**What you need to do**.
Determine the number of lines in the entries below in which the word "以降では" appears, and reply with that number only.

**Information given**.
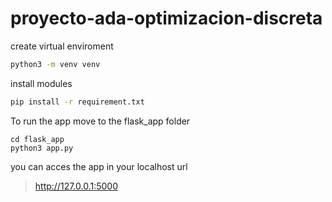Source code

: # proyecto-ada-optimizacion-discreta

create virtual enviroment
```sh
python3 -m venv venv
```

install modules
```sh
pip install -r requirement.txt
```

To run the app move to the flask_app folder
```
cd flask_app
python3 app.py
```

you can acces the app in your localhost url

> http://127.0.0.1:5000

* * *

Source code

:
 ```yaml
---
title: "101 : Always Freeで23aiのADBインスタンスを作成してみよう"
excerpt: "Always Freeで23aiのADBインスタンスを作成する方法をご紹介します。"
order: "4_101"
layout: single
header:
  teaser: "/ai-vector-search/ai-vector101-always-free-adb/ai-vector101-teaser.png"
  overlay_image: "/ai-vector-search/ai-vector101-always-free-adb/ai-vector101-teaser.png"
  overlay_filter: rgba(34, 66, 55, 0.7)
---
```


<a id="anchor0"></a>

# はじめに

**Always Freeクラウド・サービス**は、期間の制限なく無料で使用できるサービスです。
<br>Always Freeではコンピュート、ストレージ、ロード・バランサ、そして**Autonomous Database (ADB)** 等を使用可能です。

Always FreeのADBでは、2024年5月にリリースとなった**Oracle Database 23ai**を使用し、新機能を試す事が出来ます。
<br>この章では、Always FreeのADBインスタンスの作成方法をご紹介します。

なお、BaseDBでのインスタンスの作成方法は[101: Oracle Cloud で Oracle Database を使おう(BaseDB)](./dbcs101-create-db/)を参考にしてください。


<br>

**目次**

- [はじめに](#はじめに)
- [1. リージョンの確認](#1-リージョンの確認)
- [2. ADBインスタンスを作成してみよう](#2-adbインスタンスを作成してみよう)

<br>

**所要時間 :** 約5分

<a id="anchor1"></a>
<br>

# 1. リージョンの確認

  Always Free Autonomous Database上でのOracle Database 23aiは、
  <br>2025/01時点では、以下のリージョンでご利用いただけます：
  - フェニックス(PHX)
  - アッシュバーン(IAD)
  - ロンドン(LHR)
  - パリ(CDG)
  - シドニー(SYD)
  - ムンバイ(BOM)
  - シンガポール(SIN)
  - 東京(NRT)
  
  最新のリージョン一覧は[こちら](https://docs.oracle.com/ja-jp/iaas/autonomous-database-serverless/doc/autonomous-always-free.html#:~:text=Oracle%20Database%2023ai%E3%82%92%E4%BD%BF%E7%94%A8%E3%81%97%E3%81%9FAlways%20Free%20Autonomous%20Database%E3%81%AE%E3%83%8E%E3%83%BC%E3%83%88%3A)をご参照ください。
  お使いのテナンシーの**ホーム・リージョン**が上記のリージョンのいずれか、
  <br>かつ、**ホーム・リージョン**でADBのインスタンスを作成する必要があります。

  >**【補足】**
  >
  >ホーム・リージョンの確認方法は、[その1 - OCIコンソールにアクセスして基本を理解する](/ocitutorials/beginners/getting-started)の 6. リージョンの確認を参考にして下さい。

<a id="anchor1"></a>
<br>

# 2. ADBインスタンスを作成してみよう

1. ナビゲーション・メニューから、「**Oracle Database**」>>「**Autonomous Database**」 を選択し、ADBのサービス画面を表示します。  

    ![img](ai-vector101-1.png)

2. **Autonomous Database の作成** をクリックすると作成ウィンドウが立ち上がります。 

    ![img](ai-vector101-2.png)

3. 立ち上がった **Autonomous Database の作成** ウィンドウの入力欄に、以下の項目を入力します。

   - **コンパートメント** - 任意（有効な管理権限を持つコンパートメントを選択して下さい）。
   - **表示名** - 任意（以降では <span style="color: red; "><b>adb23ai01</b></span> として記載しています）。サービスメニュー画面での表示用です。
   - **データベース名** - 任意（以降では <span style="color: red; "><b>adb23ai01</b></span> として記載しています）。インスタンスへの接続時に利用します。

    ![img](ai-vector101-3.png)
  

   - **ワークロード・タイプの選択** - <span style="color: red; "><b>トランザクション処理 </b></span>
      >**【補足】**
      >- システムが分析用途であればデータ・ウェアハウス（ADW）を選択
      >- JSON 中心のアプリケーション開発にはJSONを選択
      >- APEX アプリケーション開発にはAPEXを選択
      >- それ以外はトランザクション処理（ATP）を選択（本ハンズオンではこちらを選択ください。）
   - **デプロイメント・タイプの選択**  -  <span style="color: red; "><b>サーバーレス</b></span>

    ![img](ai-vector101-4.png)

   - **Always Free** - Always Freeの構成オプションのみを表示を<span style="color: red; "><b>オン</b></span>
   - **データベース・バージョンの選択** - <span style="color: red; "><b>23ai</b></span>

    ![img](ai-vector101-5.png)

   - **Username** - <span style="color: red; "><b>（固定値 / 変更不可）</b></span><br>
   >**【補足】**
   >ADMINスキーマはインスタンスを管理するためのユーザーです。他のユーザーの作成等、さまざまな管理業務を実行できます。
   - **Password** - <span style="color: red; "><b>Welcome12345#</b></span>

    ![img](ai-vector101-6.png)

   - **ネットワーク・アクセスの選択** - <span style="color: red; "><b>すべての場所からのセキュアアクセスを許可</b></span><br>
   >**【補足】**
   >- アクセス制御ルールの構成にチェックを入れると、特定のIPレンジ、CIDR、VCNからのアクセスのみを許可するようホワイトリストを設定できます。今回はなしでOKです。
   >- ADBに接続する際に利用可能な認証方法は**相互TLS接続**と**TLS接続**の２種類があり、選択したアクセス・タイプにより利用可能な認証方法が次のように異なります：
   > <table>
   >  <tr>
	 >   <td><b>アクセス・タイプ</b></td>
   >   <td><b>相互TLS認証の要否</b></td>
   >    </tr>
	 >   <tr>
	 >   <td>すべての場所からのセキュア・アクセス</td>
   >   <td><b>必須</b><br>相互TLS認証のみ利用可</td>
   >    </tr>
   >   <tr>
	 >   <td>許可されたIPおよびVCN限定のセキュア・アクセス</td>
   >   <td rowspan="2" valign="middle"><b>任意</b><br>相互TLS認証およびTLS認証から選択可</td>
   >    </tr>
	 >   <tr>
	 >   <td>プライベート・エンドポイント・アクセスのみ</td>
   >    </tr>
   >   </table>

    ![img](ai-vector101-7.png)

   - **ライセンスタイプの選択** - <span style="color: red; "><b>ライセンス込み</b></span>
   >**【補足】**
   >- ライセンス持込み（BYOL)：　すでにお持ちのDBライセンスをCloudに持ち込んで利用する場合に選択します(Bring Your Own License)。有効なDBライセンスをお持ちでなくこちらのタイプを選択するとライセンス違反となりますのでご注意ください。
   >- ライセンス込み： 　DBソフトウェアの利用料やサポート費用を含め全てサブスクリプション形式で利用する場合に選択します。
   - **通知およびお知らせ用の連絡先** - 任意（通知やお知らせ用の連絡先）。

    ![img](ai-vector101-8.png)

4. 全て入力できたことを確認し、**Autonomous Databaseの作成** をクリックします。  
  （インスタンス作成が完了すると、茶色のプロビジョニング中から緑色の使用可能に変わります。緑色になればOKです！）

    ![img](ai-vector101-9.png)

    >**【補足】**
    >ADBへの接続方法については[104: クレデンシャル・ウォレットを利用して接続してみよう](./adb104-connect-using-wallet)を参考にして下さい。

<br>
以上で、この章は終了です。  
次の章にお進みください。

**Completed exercise**.
2